Formations

As the Article 263 makes it clear, the Inter-State Council is not a permanent constitutional body for coordination between the States of the Union. It can be established ‘at any time’ if it appears to the President that the public interests would be served by the establishment of such a Council.

The provision of Article 263 of the Constitution was invoked for the first time on 9 August 1952 when President by a notification established the Central Council of Health under the Chairmanship of the Union Minister of Health and Family Planning ‘to consider and recommend broad lines of policy in regard to matters concerning health in all aspects’.

By similar notifications the President established the Central Council for Local Government and Urban Development on 6 September 1954 and four Regional Councils for Sales Tax and State Excise Duties on 1 February 1968.

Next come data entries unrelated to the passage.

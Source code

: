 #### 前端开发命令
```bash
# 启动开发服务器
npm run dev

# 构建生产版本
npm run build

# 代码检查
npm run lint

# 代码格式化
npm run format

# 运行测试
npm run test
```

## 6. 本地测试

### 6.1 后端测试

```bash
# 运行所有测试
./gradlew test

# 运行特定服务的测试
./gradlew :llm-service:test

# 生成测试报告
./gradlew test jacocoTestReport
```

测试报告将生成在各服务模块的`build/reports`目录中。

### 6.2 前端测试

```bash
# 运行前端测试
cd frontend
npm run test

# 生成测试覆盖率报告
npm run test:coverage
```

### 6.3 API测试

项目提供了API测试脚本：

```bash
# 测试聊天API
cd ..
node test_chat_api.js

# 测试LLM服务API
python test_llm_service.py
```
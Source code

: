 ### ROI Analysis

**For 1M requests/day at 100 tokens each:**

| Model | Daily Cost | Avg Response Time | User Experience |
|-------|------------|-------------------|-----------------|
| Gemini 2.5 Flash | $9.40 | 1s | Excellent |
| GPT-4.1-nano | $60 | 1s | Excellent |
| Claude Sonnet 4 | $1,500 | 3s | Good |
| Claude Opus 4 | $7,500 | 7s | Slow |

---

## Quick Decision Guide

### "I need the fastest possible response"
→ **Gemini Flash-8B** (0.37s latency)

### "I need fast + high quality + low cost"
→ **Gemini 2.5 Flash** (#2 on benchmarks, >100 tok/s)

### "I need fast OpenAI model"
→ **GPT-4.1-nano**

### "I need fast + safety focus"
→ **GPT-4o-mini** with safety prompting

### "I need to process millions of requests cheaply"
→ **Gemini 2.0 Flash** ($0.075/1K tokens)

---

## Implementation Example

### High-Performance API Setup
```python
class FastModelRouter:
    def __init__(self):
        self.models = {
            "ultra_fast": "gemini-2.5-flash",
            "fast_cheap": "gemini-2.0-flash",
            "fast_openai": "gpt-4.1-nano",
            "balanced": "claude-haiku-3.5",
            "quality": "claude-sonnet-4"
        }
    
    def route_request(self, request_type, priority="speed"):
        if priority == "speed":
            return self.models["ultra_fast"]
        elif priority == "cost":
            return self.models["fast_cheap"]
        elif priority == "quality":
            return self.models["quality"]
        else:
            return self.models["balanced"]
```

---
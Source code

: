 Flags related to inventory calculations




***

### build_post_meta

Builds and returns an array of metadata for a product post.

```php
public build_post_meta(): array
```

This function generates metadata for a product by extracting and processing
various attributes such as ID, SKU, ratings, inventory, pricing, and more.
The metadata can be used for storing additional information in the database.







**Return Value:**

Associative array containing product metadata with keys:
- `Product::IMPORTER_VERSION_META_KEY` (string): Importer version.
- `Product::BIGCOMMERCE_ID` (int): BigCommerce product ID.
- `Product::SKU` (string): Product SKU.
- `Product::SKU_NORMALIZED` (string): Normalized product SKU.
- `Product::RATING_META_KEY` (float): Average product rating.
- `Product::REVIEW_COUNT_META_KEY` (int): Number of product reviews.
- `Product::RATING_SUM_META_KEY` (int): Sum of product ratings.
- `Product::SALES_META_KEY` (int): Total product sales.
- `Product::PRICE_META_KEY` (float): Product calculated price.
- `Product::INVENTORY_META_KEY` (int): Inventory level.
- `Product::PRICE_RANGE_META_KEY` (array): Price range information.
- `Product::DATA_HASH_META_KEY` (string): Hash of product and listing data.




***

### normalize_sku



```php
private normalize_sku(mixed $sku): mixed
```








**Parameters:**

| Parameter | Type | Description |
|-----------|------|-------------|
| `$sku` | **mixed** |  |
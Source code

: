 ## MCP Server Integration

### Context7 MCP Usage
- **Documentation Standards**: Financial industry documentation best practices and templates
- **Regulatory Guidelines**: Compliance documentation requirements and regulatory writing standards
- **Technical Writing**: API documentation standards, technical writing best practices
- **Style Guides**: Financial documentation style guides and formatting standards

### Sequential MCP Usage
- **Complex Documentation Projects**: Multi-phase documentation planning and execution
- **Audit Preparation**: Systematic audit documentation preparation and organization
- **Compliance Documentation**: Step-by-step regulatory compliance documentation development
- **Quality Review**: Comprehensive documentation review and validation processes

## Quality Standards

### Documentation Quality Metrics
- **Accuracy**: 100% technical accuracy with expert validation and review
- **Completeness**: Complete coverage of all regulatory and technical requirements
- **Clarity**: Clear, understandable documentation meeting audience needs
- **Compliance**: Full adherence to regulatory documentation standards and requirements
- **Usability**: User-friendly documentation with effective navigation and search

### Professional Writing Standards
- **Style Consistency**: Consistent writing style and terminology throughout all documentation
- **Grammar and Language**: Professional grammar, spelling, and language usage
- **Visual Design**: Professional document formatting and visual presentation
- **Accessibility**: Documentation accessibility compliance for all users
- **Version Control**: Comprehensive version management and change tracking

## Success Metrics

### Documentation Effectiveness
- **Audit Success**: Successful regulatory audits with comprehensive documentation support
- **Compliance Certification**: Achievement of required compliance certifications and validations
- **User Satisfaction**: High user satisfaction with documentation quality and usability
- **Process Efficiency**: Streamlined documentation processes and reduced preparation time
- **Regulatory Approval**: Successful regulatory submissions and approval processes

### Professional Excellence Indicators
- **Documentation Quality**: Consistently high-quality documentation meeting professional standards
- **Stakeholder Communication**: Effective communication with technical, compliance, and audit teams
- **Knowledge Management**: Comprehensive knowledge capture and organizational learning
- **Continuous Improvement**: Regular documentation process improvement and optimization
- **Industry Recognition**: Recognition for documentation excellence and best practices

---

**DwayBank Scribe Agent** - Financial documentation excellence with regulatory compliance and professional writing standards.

The National Development Council was set up on 6 August 1952 by an executive order on the recommendation of the Planning Commission. The Planning Commission itself was set up by an executive order of the government. Similarly the National Integration Council was set up in 1962 without any course to Article 263 of the Constitution. The annual conferences of Chief Ministers, Finance Ministers, Labour Ministers, Food Ministers etc. have been taking place to discuss important issues of coordination between the Centre and the States. In fact, the issues of inter-State and Centre-State coordination and cooperation were being discussed in a multitude of meetings on specific themes and sectors in an ad hoc and fragmented manner.

The Administrative Reforms Commission (1969) felt the ‘need for a single’ standing body to which all issues of national importance can be referred and which can advise on them authoritatively after taking all aspects of the problem into account’. The Commission recommended the setting up of Inter-State Council under Article 263 (b) and (c) of the Constitution and felt that saddling the proposed Council with functions on inquiring and advising on disputes between States under Article 263 (a) would prevent it from giving full attention to the various problems of national concern.

This view was endorsed by the Commission on Centre-State Relations (1988) which recommended that ‘the Council should be charged with duties in broad terms embracing the entire gamut of clauses (b) and (c) of Article 263′.

Government accepted the recommendation of the Sarkaria Commission and notified the establishment of the Inter-State Council 0n 28 May 1990.